== EXERCISE DIRECTIONS ==
When the line containing "pywhatkit → Web automation" appears in the entries below, begin printing there and stop after the line containing "Results pop up"; print each of those lines exactly and no other line.

START DATA SHOWN

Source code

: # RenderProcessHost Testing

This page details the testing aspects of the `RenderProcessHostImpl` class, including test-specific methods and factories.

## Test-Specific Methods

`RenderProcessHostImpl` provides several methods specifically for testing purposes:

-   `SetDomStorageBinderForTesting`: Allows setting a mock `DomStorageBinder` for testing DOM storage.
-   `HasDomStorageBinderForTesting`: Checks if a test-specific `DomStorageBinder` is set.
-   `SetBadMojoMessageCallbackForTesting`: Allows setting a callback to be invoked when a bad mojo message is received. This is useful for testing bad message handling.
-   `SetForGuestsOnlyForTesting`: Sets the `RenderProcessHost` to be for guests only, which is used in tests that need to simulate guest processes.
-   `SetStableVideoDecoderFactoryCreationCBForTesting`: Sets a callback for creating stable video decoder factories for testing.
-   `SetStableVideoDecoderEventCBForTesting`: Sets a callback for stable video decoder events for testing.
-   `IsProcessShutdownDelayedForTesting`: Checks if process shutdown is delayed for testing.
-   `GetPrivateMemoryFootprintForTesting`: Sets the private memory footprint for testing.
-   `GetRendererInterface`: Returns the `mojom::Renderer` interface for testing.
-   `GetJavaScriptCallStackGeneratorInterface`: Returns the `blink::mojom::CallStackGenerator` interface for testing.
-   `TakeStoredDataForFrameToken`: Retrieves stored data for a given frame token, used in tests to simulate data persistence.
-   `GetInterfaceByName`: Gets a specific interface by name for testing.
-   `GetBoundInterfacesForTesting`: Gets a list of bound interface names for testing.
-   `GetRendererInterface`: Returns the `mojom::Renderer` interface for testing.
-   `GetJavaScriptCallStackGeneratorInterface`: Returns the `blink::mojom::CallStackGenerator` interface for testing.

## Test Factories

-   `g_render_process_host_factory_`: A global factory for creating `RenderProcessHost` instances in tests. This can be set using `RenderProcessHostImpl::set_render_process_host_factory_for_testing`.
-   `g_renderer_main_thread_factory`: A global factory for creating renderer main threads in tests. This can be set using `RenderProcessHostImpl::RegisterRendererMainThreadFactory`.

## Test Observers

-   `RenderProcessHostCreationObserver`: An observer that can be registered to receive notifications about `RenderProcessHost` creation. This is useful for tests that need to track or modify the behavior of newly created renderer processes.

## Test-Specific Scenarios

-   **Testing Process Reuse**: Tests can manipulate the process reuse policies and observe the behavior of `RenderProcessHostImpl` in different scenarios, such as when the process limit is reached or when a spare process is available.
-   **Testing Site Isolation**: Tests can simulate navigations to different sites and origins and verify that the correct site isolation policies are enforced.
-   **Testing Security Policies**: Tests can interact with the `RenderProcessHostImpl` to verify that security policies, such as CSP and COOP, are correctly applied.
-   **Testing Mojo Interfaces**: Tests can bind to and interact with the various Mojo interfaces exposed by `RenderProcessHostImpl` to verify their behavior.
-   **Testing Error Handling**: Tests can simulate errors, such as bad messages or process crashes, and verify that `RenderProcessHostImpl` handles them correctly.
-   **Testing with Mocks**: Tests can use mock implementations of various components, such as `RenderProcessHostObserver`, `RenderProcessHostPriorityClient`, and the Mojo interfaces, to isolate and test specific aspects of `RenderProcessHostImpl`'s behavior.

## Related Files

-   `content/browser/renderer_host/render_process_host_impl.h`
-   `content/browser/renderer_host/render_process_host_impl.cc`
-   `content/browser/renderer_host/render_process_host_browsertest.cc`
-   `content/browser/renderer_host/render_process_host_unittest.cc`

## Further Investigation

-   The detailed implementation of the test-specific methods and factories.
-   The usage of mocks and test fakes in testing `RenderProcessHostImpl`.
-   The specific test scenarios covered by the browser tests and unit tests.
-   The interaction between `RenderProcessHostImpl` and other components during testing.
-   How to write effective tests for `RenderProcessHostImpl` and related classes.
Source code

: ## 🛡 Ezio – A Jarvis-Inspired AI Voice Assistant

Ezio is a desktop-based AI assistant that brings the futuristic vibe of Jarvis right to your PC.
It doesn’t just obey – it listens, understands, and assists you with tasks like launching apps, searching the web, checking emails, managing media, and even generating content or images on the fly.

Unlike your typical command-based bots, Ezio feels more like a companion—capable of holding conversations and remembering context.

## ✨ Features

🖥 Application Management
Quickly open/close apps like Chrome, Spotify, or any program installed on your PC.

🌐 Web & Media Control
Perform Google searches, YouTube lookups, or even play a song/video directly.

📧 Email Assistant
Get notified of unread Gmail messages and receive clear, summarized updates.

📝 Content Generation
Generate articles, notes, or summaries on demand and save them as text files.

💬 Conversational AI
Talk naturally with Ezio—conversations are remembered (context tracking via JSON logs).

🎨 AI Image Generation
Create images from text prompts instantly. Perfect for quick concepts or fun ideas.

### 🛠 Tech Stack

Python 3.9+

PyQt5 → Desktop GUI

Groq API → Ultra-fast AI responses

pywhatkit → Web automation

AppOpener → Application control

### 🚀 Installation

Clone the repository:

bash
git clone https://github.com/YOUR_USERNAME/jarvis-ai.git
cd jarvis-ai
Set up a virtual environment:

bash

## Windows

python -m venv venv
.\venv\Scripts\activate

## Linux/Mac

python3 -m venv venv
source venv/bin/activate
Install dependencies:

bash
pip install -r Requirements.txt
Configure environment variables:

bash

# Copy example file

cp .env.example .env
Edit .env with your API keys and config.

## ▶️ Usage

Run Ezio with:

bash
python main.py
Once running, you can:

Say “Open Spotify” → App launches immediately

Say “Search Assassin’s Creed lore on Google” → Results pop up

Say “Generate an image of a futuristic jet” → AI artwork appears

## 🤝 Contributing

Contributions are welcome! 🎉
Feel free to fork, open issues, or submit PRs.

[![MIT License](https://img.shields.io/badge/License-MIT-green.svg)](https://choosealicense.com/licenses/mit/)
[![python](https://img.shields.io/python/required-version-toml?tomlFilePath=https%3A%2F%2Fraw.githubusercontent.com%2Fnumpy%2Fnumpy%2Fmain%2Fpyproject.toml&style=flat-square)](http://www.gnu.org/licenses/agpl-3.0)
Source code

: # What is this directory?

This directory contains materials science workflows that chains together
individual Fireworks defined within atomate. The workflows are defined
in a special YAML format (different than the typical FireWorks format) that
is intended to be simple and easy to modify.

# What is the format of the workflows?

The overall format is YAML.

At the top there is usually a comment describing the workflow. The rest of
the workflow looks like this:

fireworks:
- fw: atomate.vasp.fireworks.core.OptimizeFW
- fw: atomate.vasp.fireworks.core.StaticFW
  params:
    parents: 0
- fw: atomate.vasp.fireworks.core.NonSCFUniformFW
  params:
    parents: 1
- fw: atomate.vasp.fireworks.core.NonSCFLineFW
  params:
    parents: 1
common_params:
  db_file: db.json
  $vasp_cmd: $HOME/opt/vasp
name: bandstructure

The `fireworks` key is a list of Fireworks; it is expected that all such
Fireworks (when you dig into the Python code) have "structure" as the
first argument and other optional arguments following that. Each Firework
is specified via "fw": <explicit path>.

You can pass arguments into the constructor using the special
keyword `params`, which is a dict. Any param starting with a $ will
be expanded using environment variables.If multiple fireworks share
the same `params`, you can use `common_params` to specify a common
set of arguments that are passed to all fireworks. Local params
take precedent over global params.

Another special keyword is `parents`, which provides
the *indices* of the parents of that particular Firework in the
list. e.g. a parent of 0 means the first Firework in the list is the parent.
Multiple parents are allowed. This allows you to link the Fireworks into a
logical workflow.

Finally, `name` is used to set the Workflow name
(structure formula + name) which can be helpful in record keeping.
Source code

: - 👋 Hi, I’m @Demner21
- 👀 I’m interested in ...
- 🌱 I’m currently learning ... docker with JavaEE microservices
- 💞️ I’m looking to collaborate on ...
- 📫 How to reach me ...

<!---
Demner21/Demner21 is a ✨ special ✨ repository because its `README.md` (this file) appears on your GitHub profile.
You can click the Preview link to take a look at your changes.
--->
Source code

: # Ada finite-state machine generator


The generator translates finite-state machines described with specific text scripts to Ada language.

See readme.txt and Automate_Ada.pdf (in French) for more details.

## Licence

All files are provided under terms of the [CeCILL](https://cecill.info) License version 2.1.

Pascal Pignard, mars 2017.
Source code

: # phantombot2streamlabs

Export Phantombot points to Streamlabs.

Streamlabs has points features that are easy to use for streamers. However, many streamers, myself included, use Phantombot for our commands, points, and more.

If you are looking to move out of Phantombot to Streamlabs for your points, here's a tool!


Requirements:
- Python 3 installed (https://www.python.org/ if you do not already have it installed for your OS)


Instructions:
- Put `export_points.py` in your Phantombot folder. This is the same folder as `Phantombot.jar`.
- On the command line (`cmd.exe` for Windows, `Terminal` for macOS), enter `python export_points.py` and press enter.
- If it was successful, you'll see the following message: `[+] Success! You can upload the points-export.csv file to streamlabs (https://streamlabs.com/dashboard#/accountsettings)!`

END DATA SHOWN

== WRITTEN RESPONSE ==
pywhatkit → Web automation

AppOpener → Application control

### 🚀 Installation

Clone the repository:

bash
git clone https://github.com/YOUR_USERNAME/jarvis-ai.git
cd jarvis-ai
Set up a virtual environment:

bash

## Windows

python -m venv venv
.\venv\Scripts\activate

## Linux/Mac

python3 -m venv venv
source venv/bin/activate
Install dependencies:

bash
pip install -r Requirements.txt
Configure environment variables:

bash

# Copy example file

cp .env.example .env
Edit .env with your API keys and config.

## ▶️ Usage

Run Ezio with:

bash
python main.py
Once running, you can:

Say “Open Spotify” → App launches immediately

Say “Search Assassin’s Creed lore on Google” → Results pop up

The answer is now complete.